*WHAT IS REQUIRED*
Gather all lines in the records below that include the word "veya".

### GIVEN ENTRIES

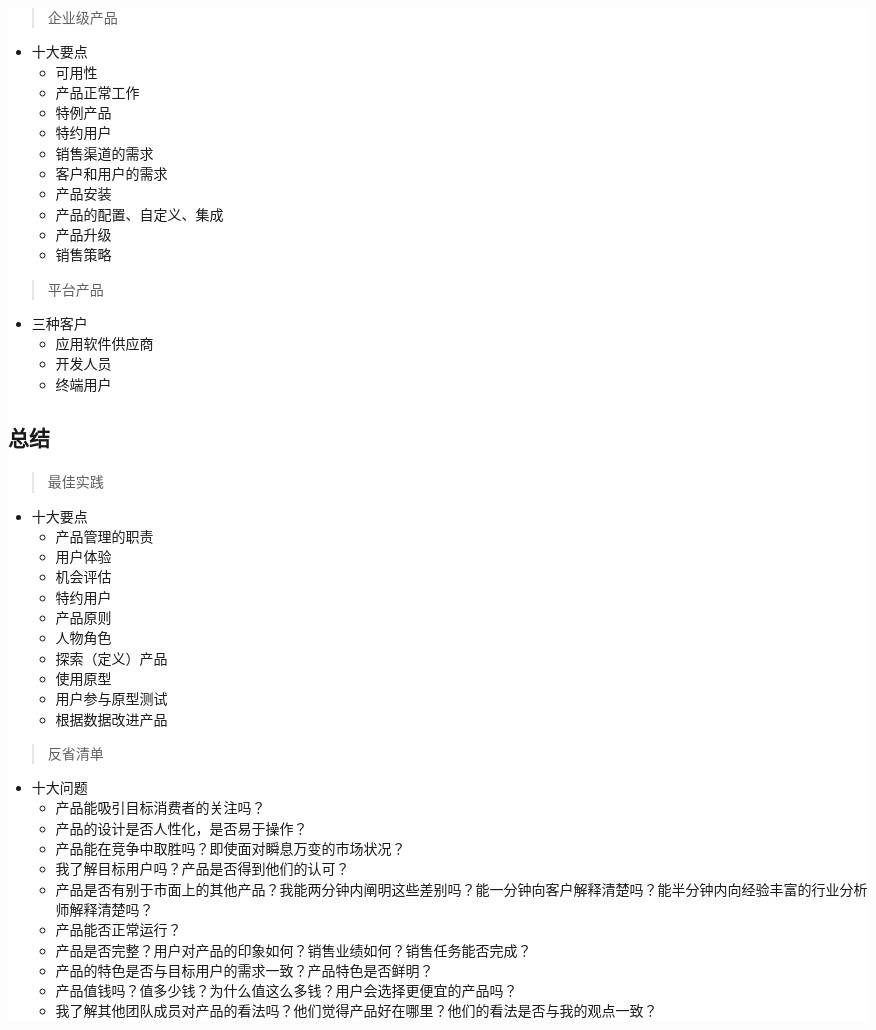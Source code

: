 > 企业级产品

- 十大要点
    - 可用性
    - 产品正常工作
    - 特例产品
    - 特约用户
    - 销售渠道的需求
    - 客户和用户的需求
    - 产品安装
    - 产品的配置、自定义、集成
    - 产品升级
    - 销售策略

> 平台产品

- 三种客户
    - 应用软件供应商
    - 开发人员
    - 终端用户

## 总结

> 最佳实践

- 十大要点
    - 产品管理的职责
    - 用户体验
    - 机会评估
    - 特约用户
    - 产品原则
    - 人物角色
    - 探索（定义）产品
    - 使用原型
    - 用户参与原型测试
    - 根据数据改进产品

> 反省清单

- 十大问题
    - 产品能吸引目标消费者的关注吗？
    - 产品的设计是否人性化，是否易于操作？
    - 产品能在竞争中取胜吗？即使面对瞬息万变的市场状况？
    - 我了解目标用户吗？产品是否得到他们的认可？
    - 产品是否有别于市面上的其他产品？我能两分钟内阐明这些差别吗？能一分钟向客户解释清楚吗？能半分钟内向经验丰富的行业分析师解释清楚吗？
    - 产品能否正常运行？
    - 产品是否完整？用户对产品的印象如何？销售业绩如何？销售任务能否完成？
    - 产品的特色是否与目标用户的需求一致？产品特色是否鲜明？
    - 产品值钱吗？值多少钱？为什么值这么多钱？用户会选择更便宜的产品吗？
    - 我了解其他团队成员对产品的看法吗？他们觉得产品好在哪里？他们的看法是否与我的观点一致？

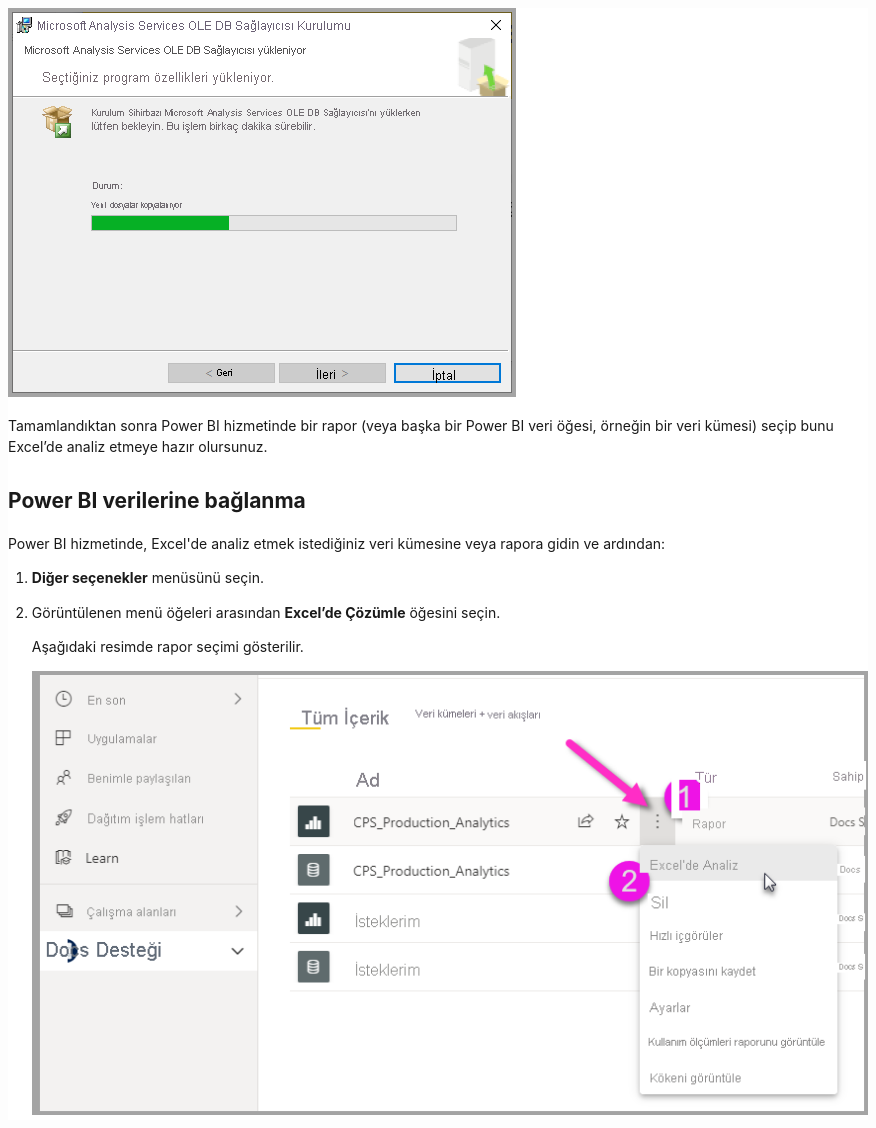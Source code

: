 ![Analysis Services OLE DB sağlayıcısını yükleyen güncelleştirmeler](media/service-analyze-in-excel/analyze-excel-05.png)

Tamamlandıktan sonra Power BI hizmetinde bir rapor (veya başka bir Power BI veri öğesi, örneğin bir veri kümesi) seçip bunu Excel’de analiz etmeye hazır olursunuz.

## <a name="connect-to-power-bi-data"></a>Power BI verilerine bağlanma

Power BI hizmetinde, Excel'de analiz etmek istediğiniz veri kümesine veya rapora gidin ve ardından:

1. **Diğer seçenekler** menüsünü seçin.

1. Görüntülenen menü öğeleri arasından **Excel’de Çözümle** öğesini seçin.

    Aşağıdaki resimde rapor seçimi gösterilir.

    ![Güncelleştirmeler yükleniyor](media/service-analyze-in-excel/analyze-excel-06.png)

######

*THE COMPLETED TASK*
Tamamlandıktan sonra Power BI hizmetinde bir rapor (veya başka bir Power BI veri öğesi, örneğin bir veri kümesi) seçip bunu Excel’de analiz etmeye hazır olursunuz.
Power BI hizmetinde, Excel'de analiz etmek istediğiniz veri kümesine veya rapora gidin ve ardından:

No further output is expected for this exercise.